Perhaps if we keep developing these intelligences like we are now, I might end up creating something so close to a human being that it might end up being seen as one. How do we know that we aren’t able to create consciousness? Especially if we’re modelling them after our own behaviour and furthermore enabling them to deepen on subjects that are supposed to be “human” in nature, like art or writing? 
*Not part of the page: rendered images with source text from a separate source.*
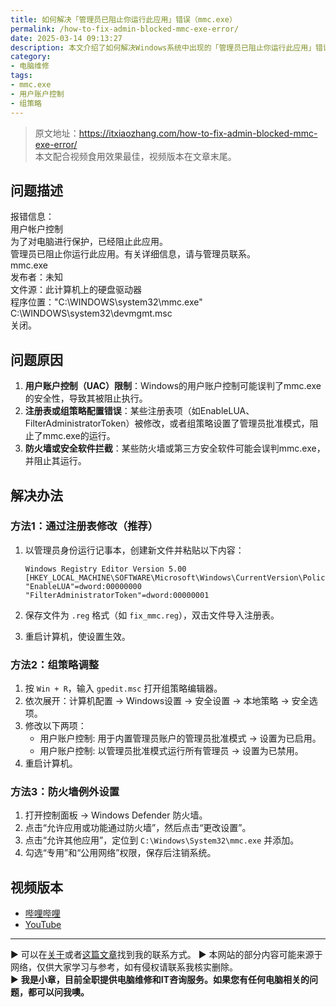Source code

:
 ```yaml
---
title: 如何解决「管理员已阻止你运行此应用」错误（mmc.exe）
permalink: /how-to-fix-admin-blocked-mmc-exe-error/
date: 2025-03-14 09:13:27
description: 本文介绍了如何解决Windows系统中出现的「管理员已阻止你运行此应用」错误，针对mmc.exe文件无法运行的常见原因，提供了注册表修改、组策略调整和防火墙例外设置三种有效的解决方法。
category:
- 电脑维修
tags:
- mmc.exe
- 用户账户控制
- 组策略
---
```


> 原文地址：<https://itxiaozhang.com/how-to-fix-admin-blocked-mmc-exe-error/>  
> 本文配合视频食用效果最佳，视频版本在文章末尾。

## 问题描述

报错信息：  
用户帐户控制  
为了对电脑进行保护，已经阻止此应用。  
管理员已阻止你运行此应用。有关详细信息，请与管理员联系。  
mmc.exe  
发布者：未知  
文件源：此计算机上的硬盘驱动器  
程序位置："C:\WINDOWS\system32\mmc.exe" C:\WINDOWS\system32\devmgmt.msc  
关闭。

## 问题原因

1. **用户账户控制（UAC）限制**：Windows的用户账户控制可能误判了mmc.exe的安全性，导致其被阻止执行。
2. **注册表或组策略配置错误**：某些注册表项（如EnableLUA、FilterAdministratorToken）被修改，或者组策略设置了管理员批准模式，阻止了mmc.exe的运行。
3. **防火墙或安全软件拦截**：某些防火墙或第三方安全软件可能会误判mmc.exe，并阻止其运行。

## 解决办法

### 方法1：通过注册表修改（推荐）

1. 以管理员身份运行记事本，创建新文件并粘贴以下内容：

   ```
   Windows Registry Editor Version 5.00
   [HKEY_LOCAL_MACHINE\SOFTWARE\Microsoft\Windows\CurrentVersion\Policies\System]
   "EnableLUA"=dword:00000000
   "FilterAdministratorToken"=dword:00000001
   ```

2. 保存文件为 `.reg` 格式（如 `fix_mmc.reg`），双击文件导入注册表。
3. 重启计算机，使设置生效。

### 方法2：组策略调整

1. 按 `Win + R`，输入 `gpedit.msc` 打开组策略编辑器。
2. 依次展开：计算机配置 → Windows设置 → 安全设置 → 本地策略 → 安全选项。
3. 修改以下两项：
   - 用户账户控制: 用于内置管理员账户的管理员批准模式 → 设置为已启用。
   - 用户账户控制: 以管理员批准模式运行所有管理员 → 设置为已禁用。
4. 重启计算机。

### 方法3：防火墙例外设置

1. 打开控制面板 → Windows Defender 防火墙。
2. 点击“允许应用或功能通过防火墙”，然后点击“更改设置”。
3. 点击“允许其他应用”，定位到 `C:\Windows\System32\mmc.exe` 并添加。
4. 勾选“专用”和“公用网络”权限，保存后注销系统。

## 视频版本

- [哔哩哔哩](https://space.bilibili.com/3546607630944387)
- [YouTube](https://www.youtube.com/@itxiaozhang)

---
▶ 可以在[关于](https://itxiaozhang.com/about/)或者[这篇文章](https://itxiaozhang.com/about-computer-repair-services-with-me/)找到我的联系方式。
▶ 本网站的部分内容可能来源于网络，仅供大家学习与参考，如有侵权请联系我核实删除。  
▶ **我是小章，目前全职提供电脑维修和IT咨询服务。如果您有任何电脑相关的问题，都可以问我噢。**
In the end, this might end up being a way of teaching us where humanity lies. What is being a human being from a machine that may not only be able to emulate us, but defeat us in our own games and constructions? Will this stepping stone in human invention be the end of the terminology of ‘human’, will it be the start of a new definition or perhaps the beginning of the end of human participation in the cosmos? If machines begin doing all a person can, ten times better than what a person could do, why should we stay in the equation in the first place? 

Are we playing with fire, are we playing God, or are we doing both at the same time? One cannot know, because one thing’s for sure, we’re definitely blindfolded in one way or another. 

Or maybe they’ll just end up being what they’re now, machines that are clunky and make software engineers cry after missing out on two punctuation marks at the end of their shift. Who knows. Nevertheless, let’s try and do what separates us from other creatures in the world for now and think. Think about what this might mean not only for us right now, but for the future of humankind.

Think about it, and until we meet again.